The California Labor Commissioner filed separate lawsuits against Uber and Lyft on August 5, 2020. The suits allege, among other things, that Uber and Lyft committed wage theft by misclassifying their drivers as independent contractors, rather than employees. The Labor Commissioner alleges that both companies failed to pay wages in a timely fashion and did not provide accurate itemized wage deduction statements. The Labor Commissioner seeks similar relief to that sought by the Attorney General.

These lawsuits come on the heels of California Assembly Bill 5 (AB-5), which went into effect on January 1, 2020. Under AB-5, workers in California are considered employees unless they are free from control from the hiring entity, perform work outside of the hiring entity’s usual business, and engage in an independently established trade or occupation. Uber and Lyft continue to fight that legislation and are backing a ballot initiative in California that would exempt them from the requirements of AB-5.
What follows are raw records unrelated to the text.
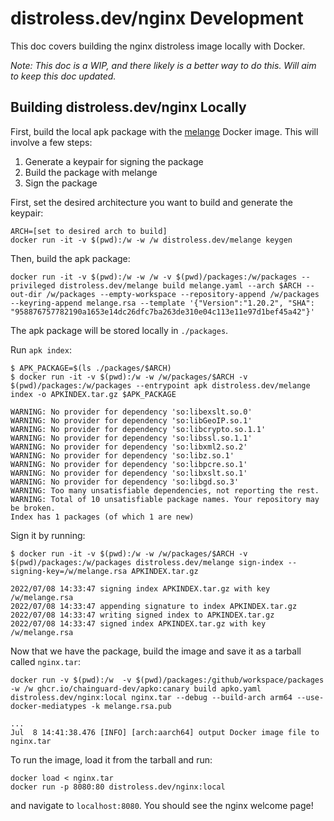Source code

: # distroless.dev/nginx Development

This doc covers building the nginx distroless image locally with Docker.

_Note: This doc is a WIP, and there likely is a better way to do this. Will aim to keep this doc updated._


## Building distroless.dev/nginx Locally

First, build the local apk package with the [melange](https://github.com/chainguard-dev/melange) Docker image.
This will involve a few steps:
1. Generate a keypair for signing the package
1. Build the package with melange
1. Sign the package


First, set the desired architecture you want to build and generate the keypair:

```
ARCH=[set to desired arch to build]
docker run -it -v $(pwd):/w -w /w distroless.dev/melange keygen
```

Then, build the apk package:

```
docker run -it -v $(pwd):/w -w /w -v $(pwd)/packages:/w/packages --privileged distroless.dev/melange build melange.yaml --arch $ARCH --out-dir /w/packages --empty-workspace --repository-append /w/packages --keyring-append melange.rsa --template '{"Version":"1.20.2", "SHA": "958876757782190a1653e14dc26dfc7ba263de310e04c113e11e97d1bef45a42"}'
```

The apk package will be stored locally in `./packages`.

Run `apk index`:

```
$ APK_PACKAGE=$(ls ./packages/$ARCH)
$ docker run -it -v $(pwd):/w -w /w/packages/$ARCH -v $(pwd)/packages:/w/packages --entrypoint apk distroless.dev/melange index -o APKINDEX.tar.gz $APK_PACKAGE

WARNING: No provider for dependency 'so:libexslt.so.0'
WARNING: No provider for dependency 'so:libGeoIP.so.1'
WARNING: No provider for dependency 'so:libcrypto.so.1.1'
WARNING: No provider for dependency 'so:libssl.so.1.1'
WARNING: No provider for dependency 'so:libxml2.so.2'
WARNING: No provider for dependency 'so:libz.so.1'
WARNING: No provider for dependency 'so:libpcre.so.1'
WARNING: No provider for dependency 'so:libxslt.so.1'
WARNING: No provider for dependency 'so:libgd.so.3'
WARNING: Too many unsatisfiable dependencies, not reporting the rest.
WARNING: Total of 10 unsatisfiable package names. Your repository may be broken.
Index has 1 packages (of which 1 are new)
```

Sign it by running:

```
$ docker run -it -v $(pwd):/w -w /w/packages/$ARCH -v $(pwd)/packages:/w/packages distroless.dev/melange sign-index --signing-key=/w/melange.rsa APKINDEX.tar.gz

2022/07/08 14:33:47 signing index APKINDEX.tar.gz with key /w/melange.rsa
2022/07/08 14:33:47 appending signature to index APKINDEX.tar.gz
2022/07/08 14:33:47 writing signed index to APKINDEX.tar.gz
2022/07/08 14:33:47 signed index APKINDEX.tar.gz with key /w/melange.rsa
```

Now that we have the package, build the image and save it as a tarball called `nginx.tar`:

```
docker run -v $(pwd):/w  -v $(pwd)/packages:/github/workspace/packages -w /w ghcr.io/chainguard-dev/apko:canary build apko.yaml distroless.dev/nginx:local nginx.tar --debug --build-arch arm64 --use-docker-mediatypes -k melange.rsa.pub

...
Jul  8 14:41:38.476 [INFO] [arch:aarch64] output Docker image file to nginx.tar
```

To run the image, load it from the tarball and run:

```
docker load < nginx.tar
docker run -p 8080:80 distroless.dev/nginx:local
```

and navigate to `localhost:8080`. You should see the nginx welcome page!
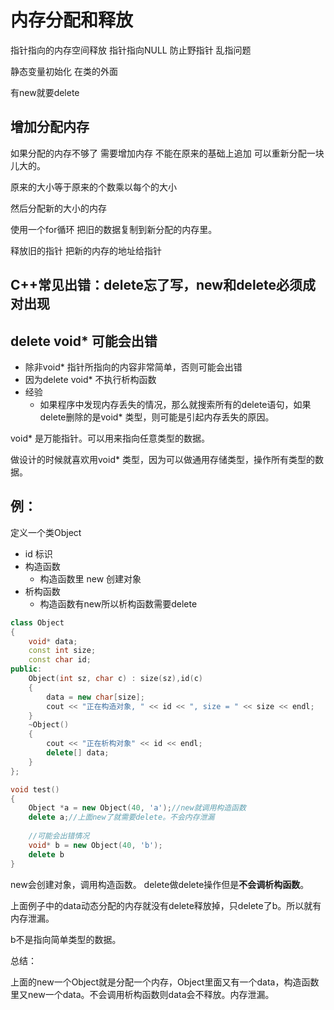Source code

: # 内存分配和释放

指针指向的内存空间释放
指针指向NULL 防止野指针 乱指问题

静态变量初始化 在类的外面

有new就要delete

## 增加分配内存

如果分配的内存不够了  需要增加内存
不能在原来的基础上追加   可以重新分配一块儿大的。

原来的大小等于原来的个数乘以每个的大小

然后分配新的大小的内存

使用一个for循环 把旧的数据复制到新分配的内存里。

释放旧的指针
把新的内存的地址给指针

## C++常见出错：delete忘了写，new和delete必须成对出现

## delete void* 可能会出错

- 除非void* 指针所指向的内容非常简单，否则可能会出错
- 因为delete void* 不执行析构函数
- 经验
  - 如果程序中发现内存丢失的情况，那么就搜索所有的delete语句，如果delete删除的是void* 类型，则可能是引起内存丢失的原因。

void* 是万能指针。可以用来指向任意类型的数据。

做设计的时候就喜欢用void* 类型，因为可以做通用存储类型，操作所有类型的数据。

## 例：

定义一个类Object

- id  标识
- 构造函数
  - 构造函数里 new 创建对象
- 析构函数
  - 构造函数有new所以析构函数需要delete

```c++
class Object
{
    void* data;
    const int size;
    const char id;
public:
    Object(int sz, char c) : size(sz),id(c)
    {
        data = new char[size];
        cout << "正在构造对象, " << id << ", size = " << size << endl;
    }
    ~Object()
    {
        cout << "正在析构对象" << id << endl;
        delete[] data;
    }
};

void test()
{
    Object *a = new Object(40, 'a');//new就调用构造函数
    delete a;//上面new了就需要delete。不会内存泄漏
    
    //可能会出错情况
    void* b = new Object(40, 'b');
    delete b
}
```

new会创建对象，调用构造函数。 delete做delete操作但是**不会调析构函数**。

上面例子中的data动态分配的内存就没有delete释放掉，只delete了b。所以就有内存泄漏。

b不是指向简单类型的数据。

总结：

上面的new一个Object就是分配一个内存，Object里面又有一个data，构造函数里又new一个data。不会调用析构函数则data会不释放。内存泄漏。

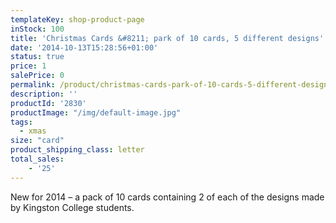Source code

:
 ```yaml
---
templateKey: shop-product-page
inStock: 100
title: 'Christmas Cards &#8211; park of 10 cards, 5 different designs'
date: '2014-10-13T15:28:56+01:00'
status: true
price: 1
salePrice: 0
permalink: /product/christmas-cards-park-of-10-cards-5-different-designs
description: ''
productId: '2830'
productImage: "/img/default-image.jpg"
tags:
  - xmas
size: "card"
product_shipping_class: letter
total_sales:
    - '25'
---
```

New for 2014 – a pack of 10 cards containing 2 of each of the designs made by Kingston College students.
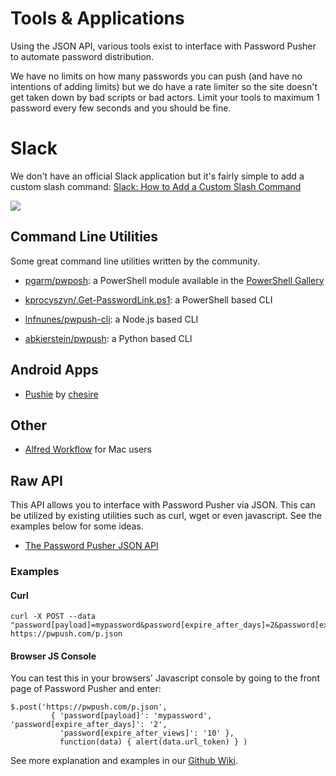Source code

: # Tools & Applications

Using the JSON API, various tools exist to interface with Password Pusher to automate password distribution.

We have no limits on how many passwords you can push (and have no intentions of adding limits) but we do have a rate limiter so the site doesn't get taken down by bad scripts or bad actors.  Limit your tools to maximum 1 password every few seconds and you should be fine.

# Slack

We don't have an official Slack application but it's fairly simple to add a custom slash command: [Slack: How to Add a Custom Slash Command](https://github.com/pglombardo/PasswordPusher/wiki/PasswordPusher-&-Slack:-Custom-Slash-Command)

![](https://disznc.s3.amazonaws.com/pwpush-slack.png)

## Command Line Utilities

Some great command line utilities written by the community.

* [pgarm/pwposh](https://github.com/pgarm/pwposh): a PowerShell module available in the [PowerShell Gallery](https://www.powershellgallery.com/packages/PwPoSh/)

*  [kprocyszyn/.Get-PasswordLink.ps1](https://github.com/kprocyszyn/tools/blob/master/Get-PasswordLink/Get-PasswordLink.ps1): a PowerShell based CLI

*  [lnfnunes/pwpush-cli](https://github.com/lnfnunes/pwpush-cli): a Node.js based CLI 

* [abkierstein/pwpush](https://github.com/abkierstein/pwpush): a Python based CLI

## Android Apps

*  [Pushie](https://play.google.com/store/apps/details?id=com.chesire.pushie) by [chesire](https://github.com/chesire)

## Other

* [Alfred Workflow](http://www.packal.org/workflow/passwordpusher) for Mac users

## Raw API

This API allows you to interface with Password Pusher via JSON.  This can be utilized by existing utilities such as curl, wget or even javascript.  See the examples below for some ideas.

* [The Password Pusher JSON API](https://github.com/pglombardo/PasswordPusher/wiki/Password-API)

### Examples

#### Curl

```
curl -X POST --data "password[payload]=mypassword&password[expire_after_days]=2&password[expire_after_views]=10" https://pwpush.com/p.json
```

#### Browser JS Console

You can test this in your browsers' Javascript console by going to the front page of Password Pusher and enter:

```
$.post('https://pwpush.com/p.json',
         { 'password[payload]': 'mypassword', 'password[expire_after_days]': '2',
           'password[expire_after_views]': '10' }, 
           function(data) { alert(data.url_token) } )
```

See more explanation and examples in our [Github Wiki](https://github.com/pglombardo/PasswordPusher/wiki/Password-API).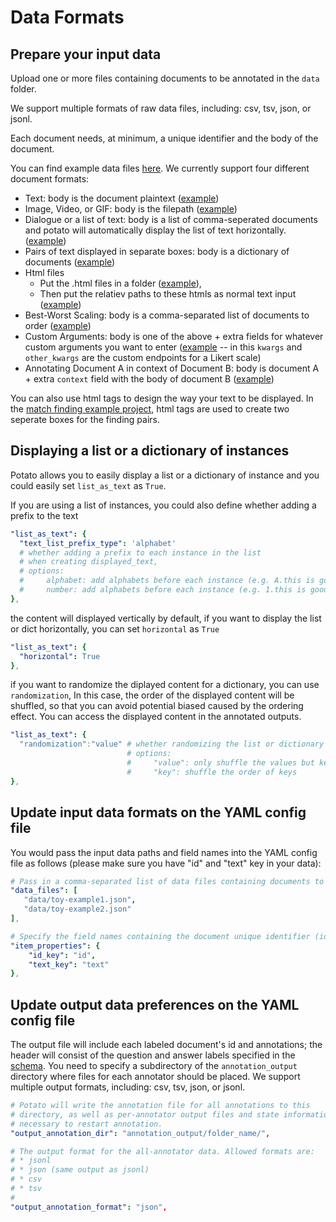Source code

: # Data Formats 

## Prepare your input data 

Upload one or more files containing documents to be annotated in the
`data` folder.

We support multiple formats of raw data files, including: csv, tsv,
json, or jsonl.

Each document needs, at minimum, a unique identifier and the body of the
document.

You can find example data files
[here](https://github.com/davidjurgens/potato/blob/master/project-hub/simple_examples/data/). We
currently support four different document formats:

-   Text: body is the document plaintext
    ([example](https://github.com/davidjurgens/potato/blob/master/project-hub/simple_examples/data/toy-example.json))
-   Image, Video, or GIF: body is the filepath
    ([example](https://github.com/davidjurgens/potato/blob/master/project-hub/simple_examples/data/video-as-input.json))
-   Dialogue or a list of text: body is a list of comma-seperated
    documents and potato will automatically display the list of text
    horizontally.
    ([example](https://github.com/davidjurgens/potato/blob/master/project-hub/dialogue_analysis/data_files/dialogue-example.json))
-   Pairs of text displayed in separate boxes: body is a dictionary of
    documents
    ([example](https://github.com/davidjurgens/potato/blob/master/project-hub/match_finding/data_files/pilot_data_Biology.csv))
-   Html files
    - Put the .html files in a folder ([example](https://github.com/davidjurgens/potato/blob/master/project-hub/simple_examples/data/html_data)),
    - Then put the relatiev paths to these htmls as normal text input ([example](https://github.com/davidjurgens/potato/blob/master/project-hub/simple_examples/data/html-as-input.json))
-   Best-Worst Scaling: body is a comma-separated list of documents to
    order
    ([example](https://github.com/davidjurgens/potato/blob/master/project-hub/simple_examples/data/bws-example.json))
-   Custom Arguments: body is one of the above + extra fields for
    whatever custom arguments you want to enter
    ([example](https://github.com/davidjurgens/potato/blob/master/project-hub/simple_examples/data/bws-example.json)
    \-- in this `kwargs` and `other_kwargs` are the custom endpoints for
    a Likert scale)
-   Annotating Document A in context of Document B: body is document A +
    extra `context` field with the body of document B
    ([example](https://github.com/davidjurgens/potato/blob/master/project-hub/simple_examples/data/))

You can also use html tags to design the way your text to be displayed.
In the [match finding example
project](https://github.com/davidjurgens/potato/tree/master/project-hub/match_finding),
html tags are used to create two seperate boxes for the finding pairs.


## Displaying a list or a dictionary of instances
Potato allows you to easily display a list or a dictionary of instance and you could easily set
`list_as_text` as `True`.

If you are using a list of instances, you could also define whether adding a prefix to the text
``` yaml
"list_as_text": {
  "text_list_prefix_type": 'alphabet'
  # whether adding a prefix to each instance in the list
  # when creating displayed_text, 
  # options: 
  #     alphabet: add alphabets before each instance (e.g. A.this is good, B.nice)
  #     number: add alphabets before each instance (e.g. 1.this is good, 2.nice)
},
```

the content will displayed vertically by default, 
if you want to display the list or dict horizontally, you can set `horizontal` as `True`
``` yaml
"list_as_text": {
  "horizontal": True
},
```

if you want to randomize the diplayed content for a dictionary, you can use `randomization`,
In this case, the order of the displayed content will be shuffled, so that you can avoid potential
biased caused by the ordering effect. You can access the displayed content in the annotated outputs.

``` yaml
"list_as_text": {
  "randomization":"value" # whether randomizing the list or dictionary when creating displayed_text, 
                          # options: 
                          #     "value": only shuffle the values but keep the order of the keys
                          #     "key": shuffle the order of keys
},
```


## Update input data formats on the YAML config file

You would pass the input data paths and field names into the YAML config
file as follows (please make sure you have "id" and "text" key in your data):

``` yaml
# Pass in a comma-separated list of data files containing documents to be annotated in this task
"data_files": [
   "data/toy-example1.json",
   "data/toy-example2.json"
],

# Specify the field names containing the document unique identifier (id) and document body (text)
"item_properties": {
    "id_key": "id",
    "text_key": "text"
},
```

## Update output data preferences on the YAML config file

The output file will include each labeled document\'s id and
annotations; the header will consist of the question and answer labels
specified in the
[schema](https://potato-annotation.readthedocs.io/en/latest/schemas_and_templates).
You need to specify a subdirectory of the `annotation_output` directory
where files for each annotator should be placed. We support multiple
output formats, including: csv, tsv, json, or jsonl.

``` yaml
# Potato will write the annotation file for all annotations to this
# directory, as well as per-annotator output files and state information
# necessary to restart annotation.
"output_annotation_dir": "annotation_output/folder_name/",

# The output format for the all-annotator data. Allowed formats are:
# * jsonl
# * json (same output as jsonl)
# * csv
# * tsv
#
"output_annotation_format": "json", 
```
Uber and Lyft’s challenges are not limited to California. On July 14, 2020, the Massachusetts Attorney General also sued Uber and Lyft, claiming systematic denial of benefits, like sick leave, paid time off, and unemployment insurance. The suit seeks a ruling that the drivers are employees under state law, as well as an injunction preventing Uber and Lyft from denying the drivers employment protections.

A wide array of companies that rely on gig workers—from food service to child care—could be impacted by court decisions ordering companies to comply with state wage and benefit provisions. This could lead to a fundamental shift of business models in those states, or could drive certain businesses out of those states if they cannot make business profitable using an employee model with the added wage, tax, and benefit costs.

Recent decisions in New York and Pennsylvania have found that Uber and Lyft drivers are employees under state unemployment laws as well. Those decisions are Islam v. Cuomo and Lowman v. Unemployment Comp. Bd. of Review. Similarly, on October 14, 2015, the Oregon Bureau of Labor and Industry issued an Advisory Opinion, stating that Uber drivers are employees for purposes of Oregon state law.

Moreover, in November 2019, the New Jersey Department of Labor and Workforce Development determined that Uber drivers were misclassified as independent contractors and assessed Uber $650 million in past due unemployment and disability insurance taxes. While these decisions and actions in and of themselves do not necessarily have the same impact as the Massachusetts and California enforcement actions, they still could contribute pressure on the gig economy business model.

These cases also serve as an important reminder to companies to review their classification practices. The law dictates whether a worker is an employee or independent contractor. Simply labeling someone an independent contractor is not sufficient if legally inaccurate. The consequences for misclassification can be steep, including liability for unpaid wages, taxes and benefits, as well as civil and criminal penalties.